Basically, Homebrew will completely crap out on you if you are ever more than two macOS versions out of date. The brew people simply don't keep the older bottles around for those versions of macOS. I think there's a grace period of like one extra version, but eventually they will delete it. Once that happens, your system is hosed if you ever need to install any new packages from Homebrew ever again. You will only be able to install from source, and it's a tossup if that will work.

This is a fairly controversial Homebrew policy and lots of people have complained about it, and there's lots of rhetoric on both sides. My stance: while it's a good idea in general to stay up to date, if you are the kind that likes to keep old legacy machines around to do a few things here and there, you should know your Homebrew installation will eventually break if you don't keep updating the OS. You will eventually not want to do when the system gets old enough, and at that point Homebrew will be a mess.

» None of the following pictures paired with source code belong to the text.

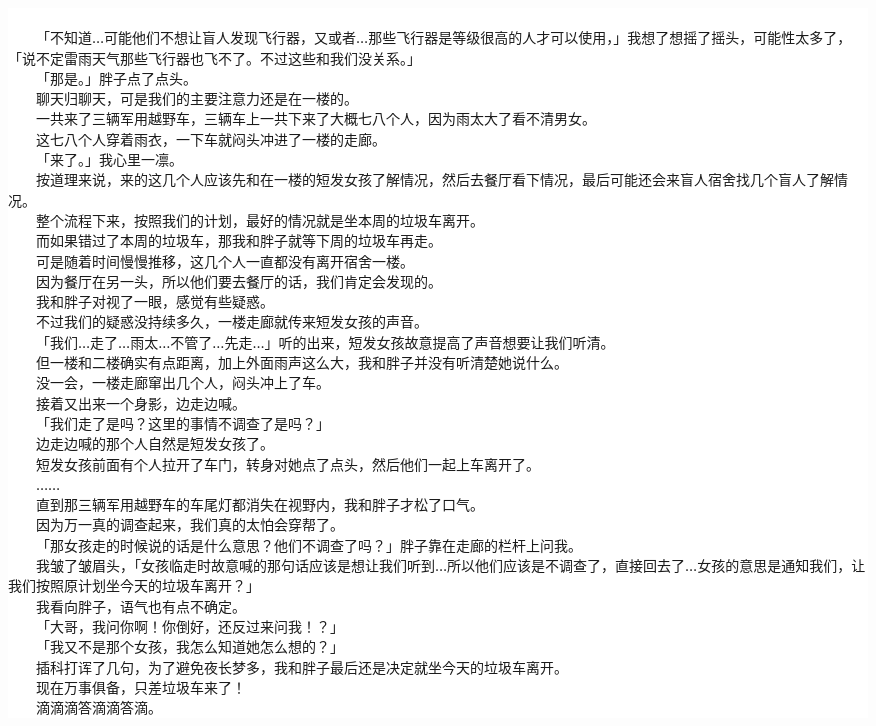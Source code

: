 <br>   
&emsp;&emsp;「不知道…可能他们不想让盲人发现飞行器，又或者…那些飞行器是等级很高的人才可以使用，」我想了想摇了摇头，可能性太多了，「说不定雷雨天气那些飞行器也飞不了。不过这些和我们没关系。」  
<br>   
&emsp;&emsp;「那是。」胖子点了点头。  
<br>   
&emsp;&emsp;聊天归聊天，可是我们的主要注意力还是在一楼的。  
<br>   
&emsp;&emsp;一共来了三辆军用越野车，三辆车上一共下来了大概七八个人，因为雨太大了看不清男女。  
<br>   
&emsp;&emsp;这七八个人穿着雨衣，一下车就闷头冲进了一楼的走廊。  
<br>   
&emsp;&emsp;「来了。」我心里一凛。  
<br>   
&emsp;&emsp;按道理来说，来的这几个人应该先和在一楼的短发女孩了解情况，然后去餐厅看下情况，最后可能还会来盲人宿舍找几个盲人了解情况。  
<br>   
&emsp;&emsp;整个流程下来，按照我们的计划，最好的情况就是坐本周的垃圾车离开。  
<br>   
&emsp;&emsp;而如果错过了本周的垃圾车，那我和胖子就等下周的垃圾车再走。  
<br>   
&emsp;&emsp;可是随着时间慢慢推移，这几个人一直都没有离开宿舍一楼。  
<br>   
&emsp;&emsp;因为餐厅在另一头，所以他们要去餐厅的话，我们肯定会发现的。  
<br>   
&emsp;&emsp;我和胖子对视了一眼，感觉有些疑惑。  
<br>   
&emsp;&emsp;不过我们的疑惑没持续多久，一楼走廊就传来短发女孩的声音。  
<br>   
&emsp;&emsp;「我们…走了…雨太…不管了…先走…」听的出来，短发女孩故意提高了声音想要让我们听清。  
<br>   
&emsp;&emsp;但一楼和二楼确实有点距离，加上外面雨声这么大，我和胖子并没有听清楚她说什么。  
<br>   
&emsp;&emsp;没一会，一楼走廊窜出几个人，闷头冲上了车。  
<br>   
&emsp;&emsp;接着又出来一个身影，边走边喊。  
<br>   
&emsp;&emsp;「我们走了是吗？这里的事情不调查了是吗？」  
<br>   
&emsp;&emsp;边走边喊的那个人自然是短发女孩了。  
<br>   
&emsp;&emsp;短发女孩前面有个人拉开了车门，转身对她点了点头，然后他们一起上车离开了。  
<br>   
&emsp;&emsp;……  
<br>   
&emsp;&emsp;直到那三辆军用越野车的车尾灯都消失在视野内，我和胖子才松了口气。  
<br>   
&emsp;&emsp;因为万一真的调查起来，我们真的太怕会穿帮了。  
<br>   
&emsp;&emsp;「那女孩走的时候说的话是什么意思？他们不调查了吗？」胖子靠在走廊的栏杆上问我。  
<br>   
&emsp;&emsp;我皱了皱眉头，「女孩临走时故意喊的那句话应该是想让我们听到…所以他们应该是不调查了，直接回去了…女孩的意思是通知我们，让我们按照原计划坐今天的垃圾车离开？」  
<br>   
&emsp;&emsp;我看向胖子，语气也有点不确定。  
<br>   
&emsp;&emsp;「大哥，我问你啊！你倒好，还反过来问我！？」  
<br>   
&emsp;&emsp;「我又不是那个女孩，我怎么知道她怎么想的？」  
<br>   
&emsp;&emsp;插科打诨了几句，为了避免夜长梦多，我和胖子最后还是决定就坐今天的垃圾车离开。  
<br>   
&emsp;&emsp;现在万事俱备，只差垃圾车来了！  
<br>   
&emsp;&emsp;滴滴滴答滴滴答滴。  
<br>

I'm not interested in the debate as I get both sides, particularly involving security concerns. My experience: simply put, Homebrew's policy will cause you to have to sideline your system, or at least work around this really tedious roadblock, while it still has a good amount of life in it. I wish they kept old bottles around a few years longer, because 2-3 years is not long enough.

So I said that on my current system, which I do keep current, I'm going to not use Homebrew at all. I figured I'd use Macports, since one of the big selling points is that it works on older versions, so I won't eventually run into this problem five years from now. So I did.

The main problem is that there just aren't anywhere near as many packages as there are on Homebrew. Homebrew has become a standard for all kinds of stuff, and if there's ever a package you want on Homebrew, and it's not on Macports, what do you do? You will run into this when using Macports all the time. I've also had issues using Macports with M1; I don't remember the details but there was some weirdness I ran into one point having to configure it to set the architecture correctly on some package I was trying to install. I'm not quite sure how that compares to brew, though, since I haven't tried brew on M1.

So the net result of all of this is, I have a bunch of installation setup scripts that I moved from Homebrew to Macports, and then half of the packages just weren't on Macports, so I had to write scripts to just download those things from elsewhere - GitHub, website installers, whatever.

So now I'm debating moving back to brew. On the one hand, it just has everything, and Macports doesn't. On the other hand, it will eventually break, and Macports isn't that bad - has basic terminal commands I need and so on. I'm on the fence. If there were some user-maintained repository of legacy bottles for brew I'd move back to that.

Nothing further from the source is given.